Scan the records for the string "desktop", then copy each line that has it.

[Dataset entries]
************
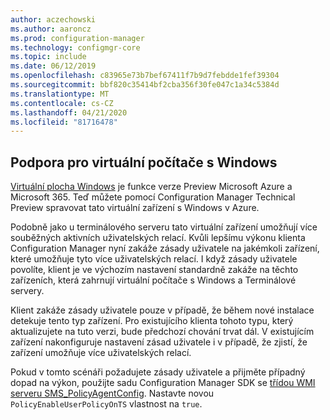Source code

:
 ```yaml
---
author: aczechowski
ms.author: aaroncz
ms.prod: configuration-manager
ms.technology: configmgr-core
ms.topic: include
ms.date: 06/12/2019
ms.openlocfilehash: c83965e73b7bef67411f7b9d7febdde1fef39304
ms.sourcegitcommit: bbf820c35414bf2cba356f30fe047c1a34c5384d
ms.translationtype: MT
ms.contentlocale: cs-CZ
ms.lasthandoff: 04/21/2020
ms.locfileid: "81716478"
---
```

## <a name="support-for-windows-virtual-desktop"></a><a name="bkmk_winsku"></a>Podpora pro virtuální počítače s Windows

<!--3556025-->

[Virtuální plocha Windows](https://docs.microsoft.com/azure/virtual-desktop/) je funkce verze Preview Microsoft Azure a Microsoft 365. Teď můžete pomocí Configuration Manager Technical Preview spravovat tato virtuální zařízení s Windows v Azure.

Podobně jako u terminálového serveru tato virtuální zařízení umožňují více souběžných aktivních uživatelských relací. Kvůli lepšímu výkonu klienta Configuration Manager nyní zakáže zásady uživatele na jakémkoli zařízení, které umožňuje tyto více uživatelských relací. I když zásady uživatele povolíte, klient je ve výchozím nastavení standardně zakáže na těchto zařízeních, která zahrnují virtuální počítače s Windows a Terminálové servery.

Klient zakáže zásady uživatele pouze v případě, že během nové instalace detekuje tento typ zařízení. Pro existujícího klienta tohoto typu, který aktualizujete na tuto verzi, bude předchozí chování trvat dál. V existujícím zařízení nakonfiguruje nastavení zásad uživatele i v případě, že zjistí, že zařízení umožňuje více uživatelských relací.

Pokud v tomto scénáři požadujete zásady uživatele a přijměte případný dopad na výkon, použijte sadu Configuration Manager SDK se [třídou WMI serveru SMS_PolicyAgentConfig](../../../../../develop/reference/core/clients/config/sms_policyagentconfig-server-wmi-class.md). Nastavte novou `PolicyEnableUserPolicyOnTS` vlastnost na `true`.
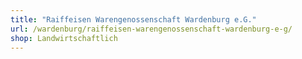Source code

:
 ```yaml
---
title: "Raiffeisen Warengenossenschaft Wardenburg e.G."
url: /wardenburg/raiffeisen-warengenossenschaft-wardenburg-e-g/
shop: Landwirtschaftlich
---
```

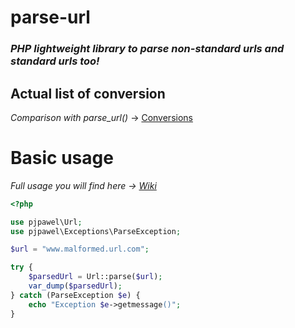 # parse-url
### *PHP lightweight library to parse non-standard urls and standard urls too!*

## Actual list of conversion
*Comparison with parse_url()* ->
[Conversions](../master/Conversions.md)

# Basic usage
*Full usage you will find here -> [Wiki](https://github.com/pjpawel/parse-url/wiki)*
```php
<?php

use pjpawel\Url;
use pjpawel\Exceptions\ParseException;

$url = "www.malformed.url.com";

try {
    $parsedUrl = Url::parse($url);
    var_dump($parsedUrl);
} catch (ParseException $e) {
    echo "Exception $e->getmessage()";
}
```
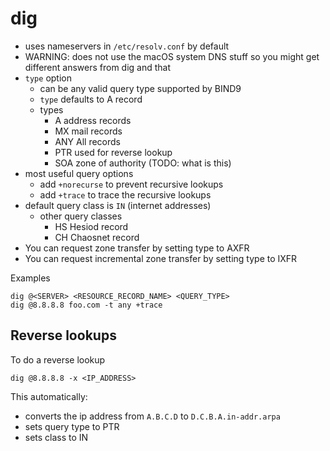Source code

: # dig

* uses nameservers in `/etc/resolv.conf` by default
* WARNING: does not use the macOS system DNS stuff so you might get different answers from dig and that
* `type` option
    * can be any valid query type supported by BIND9
    * `type` defaults to A record
    * types
        * A address records
        * MX mail records
        * ANY All records
        * PTR used for reverse lookup
        * SOA zone of authority (TODO: what is this)
* most useful query options
    * add `+norecurse` to prevent recursive lookups
    * add `+trace` to trace the recursive lookups
* default query class is `IN` (internet addresses)
    * other query classes
        * HS Hesiod record
        * CH Chaosnet record
* You can request zone transfer by setting type to AXFR
* You can request incremental zone transfer by setting type to IXFR

Examples

```
dig @<SERVER> <RESOURCE_RECORD_NAME> <QUERY_TYPE>
dig @8.8.8.8 foo.com -t any +trace
```

## Reverse lookups

To do a reverse lookup

```
dig @8.8.8.8 -x <IP_ADDRESS>
```

This automatically:

* converts the ip address from `A.B.C.D` to `D.C.B.A.in-addr.arpa`
* sets query type to PTR
* sets class to IN
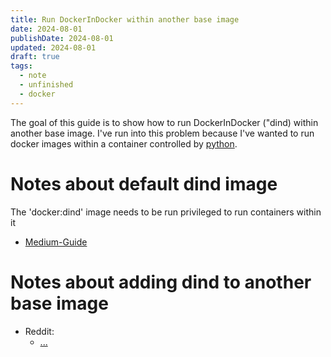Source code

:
```yaml
---
title: Run DockerInDocker within another base image
date: 2024-08-01
publishDate: 2024-08-01
updated: 2024-08-01
draft: true
tags:
  - note
  - unfinished
  - docker
---
```

 
The goal of this guide is to show how to run DockerInDocker ("dind) within another base image. 
I've run into this problem because I've wanted to run docker images within a container controlled by [python](https://github.com/docker/docker-py).

# Notes about default dind image

The 'docker:dind' image needs to be run privileged to run containers within it

- [Medium-Guide](https://medium.com/@gopesh3652/running-docker-in-docker-dind-a-comprehensive-guide-1fe2e328020)

# Notes about adding dind to another base image

- Reddit:
	- [...](https://stackoverflow.com/questions/76667955/how-to-add-docker-dind-to-an-image-with-a-base)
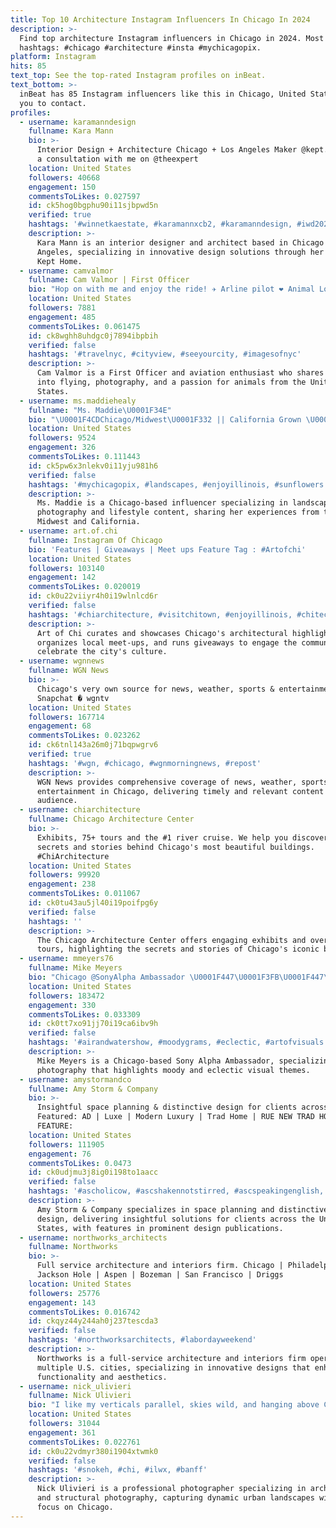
 ```yaml
---
title: Top 10 Architecture Instagram Influencers In Chicago In 2024
description: >-
  Find top architecture Instagram influencers in Chicago in 2024. Most popular
  hashtags: #chicago #architecture #insta #mychicagopix.
platform: Instagram
hits: 85
text_top: See the top-rated Instagram profiles on inBeat.
text_bottom: >-
  inBeat has 85 Instagram influencers like this in Chicago, United States for
  you to contact.
profiles:
  - username: karamanndesign
    fullname: Kara Mann
    bio: >-
      Interior Design + Architecture Chicago + Los Angeles Maker @kept.home Book
      a consultation with me on @theexpert
    location: United States
    followers: 40668
    engagement: 150
    commentsToLikes: 0.027597
    id: ck5hog0bgphu90i11sjbpwd5n
    verified: true
    hashtags: '#winnetkaestate, #karamannxcb2, #karamanndesign, #iwd2021'
    description: >-
      Kara Mann is an interior designer and architect based in Chicago and Los
      Angeles, specializing in innovative design solutions through her studio,
      Kept Home.
  - username: camvalmor
    fullname: Cam Valmor | First Officer
    bio: "Hop on with me and enjoy the ride! ✈️ Arline pilot ❤️ Animal Lover \U0001F4F8 Amateur Photographer \U0001F447 My secret pics: Valmor.contact@gmail.com"
    location: United States
    followers: 7881
    engagement: 485
    commentsToLikes: 0.061475
    id: ck8wghh8uhdgc0j7894ibpbih
    verified: false
    hashtags: '#travelnyc, #cityview, #seeyourcity, #imagesofnyc'
    description: >-
      Cam Valmor is a First Officer and aviation enthusiast who shares insights
      into flying, photography, and a passion for animals from the United
      States.
  - username: ms.maddiehealy
    fullname: "Ms. Maddie\U0001F34E"
    bio: "\U0001F4CDChicago/Midwest\U0001F332 || California Grown \U0001F33C \U0001F687 GreenLine G✶✶DS LINK: \U0001F447"
    location: United States
    followers: 9524
    engagement: 326
    commentsToLikes: 0.111443
    id: ck5pw6x3nlekv0i11yju981h6
    verified: false
    hashtags: '#mychicagopix, #landscapes, #enjoyillinois, #sunflowers'
    description: >-
      Ms. Maddie is a Chicago-based influencer specializing in landscape
      photography and lifestyle content, sharing her experiences from the
      Midwest and California.
  - username: art.of.chi
    fullname: Instagram Of Chicago
    bio: 'Features | Giveaways | Meet ups Feature Tag : #Artofchi'
    location: United States
    followers: 103140
    engagement: 142
    commentsToLikes: 0.020019
    id: ck0u22viiyr4h0i19wlnlcd6r
    verified: false
    hashtags: '#chiarchitecture, #visitchitown, #enjoyillinois, #chitecture'
    description: >-
      Art of Chi curates and showcases Chicago's architectural highlights,
      organizes local meet-ups, and runs giveaways to engage the community and
      celebrate the city's culture.
  - username: wgnnews
    fullname: WGN News
    bio: >-
      Chicago's very own source for news, weather, sports & entertainment.
      Snapchat � wgntv
    location: United States
    followers: 167714
    engagement: 68
    commentsToLikes: 0.023262
    id: ck6tnl143a26m0j71bqpwgrv6
    verified: true
    hashtags: '#wgn, #chicago, #wgnmorningnews, #repost'
    description: >-
      WGN News provides comprehensive coverage of news, weather, sports, and
      entertainment in Chicago, delivering timely and relevant content to its
      audience.
  - username: chiarchitecture
    fullname: Chicago Architecture Center
    bio: >-
      Exhibits, 75+ tours and the #1 river cruise. We help you discover the
      secrets and stories behind Chicago's most beautiful buildings.
      #ChiArchitecture
    location: United States
    followers: 99920
    engagement: 238
    commentsToLikes: 0.011067
    id: ck0tu43au5jl40i19poifpg6y
    verified: false
    hashtags: ''
    description: >-
      The Chicago Architecture Center offers engaging exhibits and over 75
      tours, highlighting the secrets and stories of Chicago's iconic buildings.
  - username: mmeyers76
    fullname: Mike Meyers
    bio: "Chicago @SonyAlpha Ambassador \U0001F447\U0001F3FB\U0001F447\U0001F3FBPRINTS\U0001F447\U0001F3FB\U0001F447\U0001F3FB"
    location: United States
    followers: 183472
    engagement: 330
    commentsToLikes: 0.033309
    id: ck0tt7xo91jj70i19ca6ibv9h
    verified: false
    hashtags: '#airandwatershow, #moodygrams, #eclectic, #artofvisuals'
    description: >-
      Mike Meyers is a Chicago-based Sony Alpha Ambassador, specializing in
      photography that highlights moody and eclectic visual themes.
  - username: amystormandco
    fullname: Amy Storm & Company
    bio: >-
      Insightful space planning & distinctive design for clients across the US.
      Featured: AD | Luxe | Modern Luxury | Trad Home | RUE NEW TRAD HOME
      FEATURE:
    location: United States
    followers: 111905
    engagement: 76
    commentsToLikes: 0.0473
    id: ck0udjmu3j8ig0i198to1aacc
    verified: false
    hashtags: '#ascholicow, #ascshakennotstirred, #ascspeakingenglish, #ascforwheeler'
    description: >-
      Amy Storm & Company specializes in space planning and distinctive interior
      design, delivering insightful solutions for clients across the United
      States, with features in prominent design publications.
  - username: northworks_architects
    fullname: Northworks
    bio: >-
      Full service architecture and interiors firm. Chicago | Philadelphia |
      Jackson Hole | Aspen | Bozeman | San Francisco | Driggs
    location: United States
    followers: 25776
    engagement: 143
    commentsToLikes: 0.016742
    id: ckqyz44y244ah0j237tescda3
    verified: false
    hashtags: '#northworksarchitects, #labordayweekend'
    description: >-
      Northworks is a full-service architecture and interiors firm operating in
      multiple U.S. cities, specializing in innovative designs that enhance
      functionality and aesthetics.
  - username: nick_ulivieri
    fullname: Nick Ulivieri
    bio: "I like my verticals parallel, skies wild, and hanging above Chicago. Shooting structures & architecture is my profession. ✶ ✶ ✶ ✶ \U0001F4E7: nick@nuphoto.com"
    location: United States
    followers: 31044
    engagement: 361
    commentsToLikes: 0.022761
    id: ck0u22vdmyr380i1904xtwmk0
    verified: false
    hashtags: '#snokeh, #chi, #ilwx, #banff'
    description: >-
      Nick Ulivieri is a professional photographer specializing in architectural
      and structural photography, capturing dynamic urban landscapes with a
      focus on Chicago.
---
```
************
Problem solution -
## <a name="support-for-windows-virtual-desktop"></a><a name="bkmk_winsku"></a>Podpora pro virtuální počítače s Windows
[Virtuální plocha Windows](https://docs.microsoft.com/azure/virtual-desktop/) je funkce verze Preview Microsoft Azure a Microsoft 365. Teď můžete pomocí Configuration Manager Technical Preview spravovat tato virtuální zařízení s Windows v Azure.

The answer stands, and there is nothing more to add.